■ Items from a data source ■
------------------------------

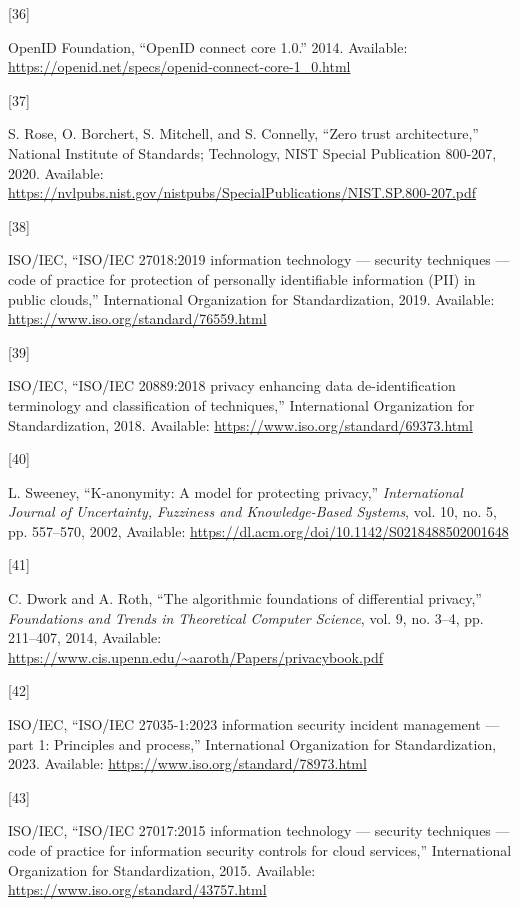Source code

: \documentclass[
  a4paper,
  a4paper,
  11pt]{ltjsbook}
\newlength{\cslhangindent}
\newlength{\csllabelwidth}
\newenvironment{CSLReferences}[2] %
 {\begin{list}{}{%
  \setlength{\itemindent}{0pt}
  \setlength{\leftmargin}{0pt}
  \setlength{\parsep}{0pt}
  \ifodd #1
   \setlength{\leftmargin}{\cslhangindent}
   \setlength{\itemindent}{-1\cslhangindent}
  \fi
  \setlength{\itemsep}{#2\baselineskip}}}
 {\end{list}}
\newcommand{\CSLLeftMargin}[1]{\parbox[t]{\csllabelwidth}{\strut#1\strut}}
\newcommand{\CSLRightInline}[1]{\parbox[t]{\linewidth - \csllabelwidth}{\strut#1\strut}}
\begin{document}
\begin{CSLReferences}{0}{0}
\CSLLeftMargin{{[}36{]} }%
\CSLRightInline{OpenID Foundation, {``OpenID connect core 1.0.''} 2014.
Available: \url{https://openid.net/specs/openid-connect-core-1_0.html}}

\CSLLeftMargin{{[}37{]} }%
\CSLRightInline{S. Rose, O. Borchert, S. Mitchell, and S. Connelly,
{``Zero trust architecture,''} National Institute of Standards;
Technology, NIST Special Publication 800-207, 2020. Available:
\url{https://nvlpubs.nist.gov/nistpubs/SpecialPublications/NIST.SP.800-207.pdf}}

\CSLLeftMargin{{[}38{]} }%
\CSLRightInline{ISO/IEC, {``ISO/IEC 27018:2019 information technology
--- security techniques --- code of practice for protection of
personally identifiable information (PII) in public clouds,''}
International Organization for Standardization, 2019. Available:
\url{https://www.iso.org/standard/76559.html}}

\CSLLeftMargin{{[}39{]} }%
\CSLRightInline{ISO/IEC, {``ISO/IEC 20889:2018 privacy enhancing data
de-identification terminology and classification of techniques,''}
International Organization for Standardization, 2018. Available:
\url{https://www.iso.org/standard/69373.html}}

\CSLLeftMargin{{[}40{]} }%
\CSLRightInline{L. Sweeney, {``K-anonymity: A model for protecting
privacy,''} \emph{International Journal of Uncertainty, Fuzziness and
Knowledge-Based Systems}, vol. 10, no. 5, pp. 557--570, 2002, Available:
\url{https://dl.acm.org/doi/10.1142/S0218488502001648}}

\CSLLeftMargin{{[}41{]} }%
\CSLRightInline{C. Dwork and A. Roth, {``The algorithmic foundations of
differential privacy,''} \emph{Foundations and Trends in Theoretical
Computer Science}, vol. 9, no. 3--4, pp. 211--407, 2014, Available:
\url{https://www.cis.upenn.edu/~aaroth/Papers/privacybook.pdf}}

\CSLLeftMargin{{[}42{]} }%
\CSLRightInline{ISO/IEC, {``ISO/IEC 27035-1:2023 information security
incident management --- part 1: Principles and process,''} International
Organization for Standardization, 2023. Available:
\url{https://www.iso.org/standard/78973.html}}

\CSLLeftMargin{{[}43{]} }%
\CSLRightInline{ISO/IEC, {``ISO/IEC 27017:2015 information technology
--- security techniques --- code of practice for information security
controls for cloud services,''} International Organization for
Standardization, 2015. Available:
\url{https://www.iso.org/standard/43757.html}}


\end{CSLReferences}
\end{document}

------------------------------

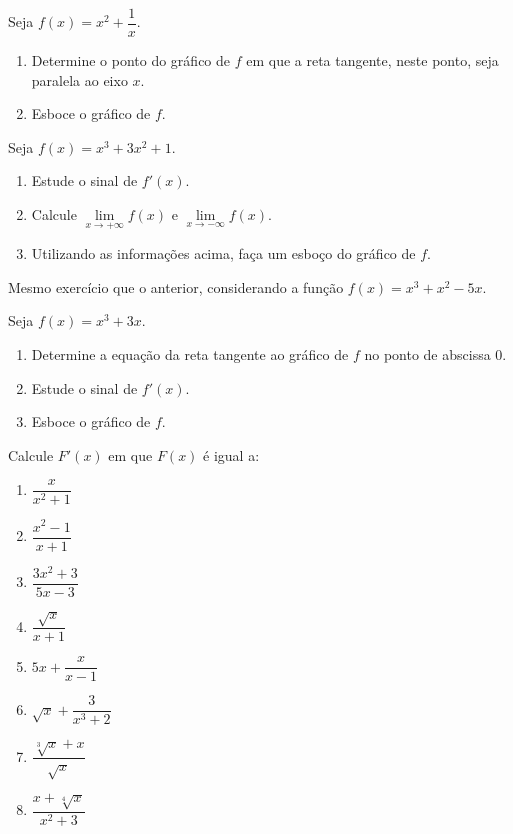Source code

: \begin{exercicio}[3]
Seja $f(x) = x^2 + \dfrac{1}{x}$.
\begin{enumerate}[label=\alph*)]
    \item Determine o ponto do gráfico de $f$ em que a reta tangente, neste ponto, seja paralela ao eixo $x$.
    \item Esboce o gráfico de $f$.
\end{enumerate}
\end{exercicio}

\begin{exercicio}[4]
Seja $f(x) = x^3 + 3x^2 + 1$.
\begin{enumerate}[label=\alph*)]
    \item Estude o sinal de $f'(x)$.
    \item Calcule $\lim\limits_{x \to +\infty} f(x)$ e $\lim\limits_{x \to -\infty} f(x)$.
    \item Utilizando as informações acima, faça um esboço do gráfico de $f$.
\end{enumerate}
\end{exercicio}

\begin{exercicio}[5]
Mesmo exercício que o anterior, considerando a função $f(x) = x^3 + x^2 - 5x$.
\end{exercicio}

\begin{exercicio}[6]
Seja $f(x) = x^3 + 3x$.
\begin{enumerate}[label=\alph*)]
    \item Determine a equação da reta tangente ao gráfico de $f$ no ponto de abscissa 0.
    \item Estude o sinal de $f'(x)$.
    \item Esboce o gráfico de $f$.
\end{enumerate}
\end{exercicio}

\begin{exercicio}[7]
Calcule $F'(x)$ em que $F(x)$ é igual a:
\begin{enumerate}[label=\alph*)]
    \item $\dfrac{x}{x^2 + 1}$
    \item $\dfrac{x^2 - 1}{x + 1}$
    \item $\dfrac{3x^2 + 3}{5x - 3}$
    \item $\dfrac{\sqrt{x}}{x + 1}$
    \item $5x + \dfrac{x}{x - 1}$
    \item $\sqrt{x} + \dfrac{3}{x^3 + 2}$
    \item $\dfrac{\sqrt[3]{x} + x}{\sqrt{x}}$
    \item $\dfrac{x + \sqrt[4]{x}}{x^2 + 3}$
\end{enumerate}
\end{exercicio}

------------------------------

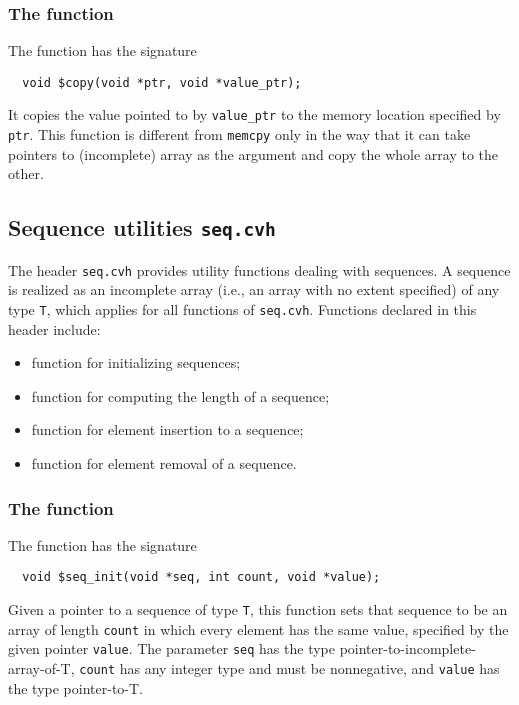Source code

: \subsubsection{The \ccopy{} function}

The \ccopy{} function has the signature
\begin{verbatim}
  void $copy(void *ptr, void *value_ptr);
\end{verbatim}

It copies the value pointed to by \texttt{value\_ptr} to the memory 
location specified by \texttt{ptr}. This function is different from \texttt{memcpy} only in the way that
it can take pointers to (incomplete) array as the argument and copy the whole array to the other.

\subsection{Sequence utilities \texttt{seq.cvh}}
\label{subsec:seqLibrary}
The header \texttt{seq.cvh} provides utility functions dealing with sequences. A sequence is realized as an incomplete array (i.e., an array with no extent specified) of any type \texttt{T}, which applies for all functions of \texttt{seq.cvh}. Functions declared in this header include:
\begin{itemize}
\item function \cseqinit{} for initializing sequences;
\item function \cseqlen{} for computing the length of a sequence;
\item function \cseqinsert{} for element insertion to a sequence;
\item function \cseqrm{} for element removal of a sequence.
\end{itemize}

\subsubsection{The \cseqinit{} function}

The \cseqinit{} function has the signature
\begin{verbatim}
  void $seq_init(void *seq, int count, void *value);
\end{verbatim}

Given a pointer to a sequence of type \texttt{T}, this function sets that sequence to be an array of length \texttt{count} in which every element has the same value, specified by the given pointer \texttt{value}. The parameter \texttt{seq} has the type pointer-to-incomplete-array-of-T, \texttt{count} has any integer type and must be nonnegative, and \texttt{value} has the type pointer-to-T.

------------------------------

■ INSTRUCTIONS TO FOLLOW ■
Only a number is wanted here: how many lines of the records above hold the word "itemindent".

■ THE COMPLETED TASK ■
2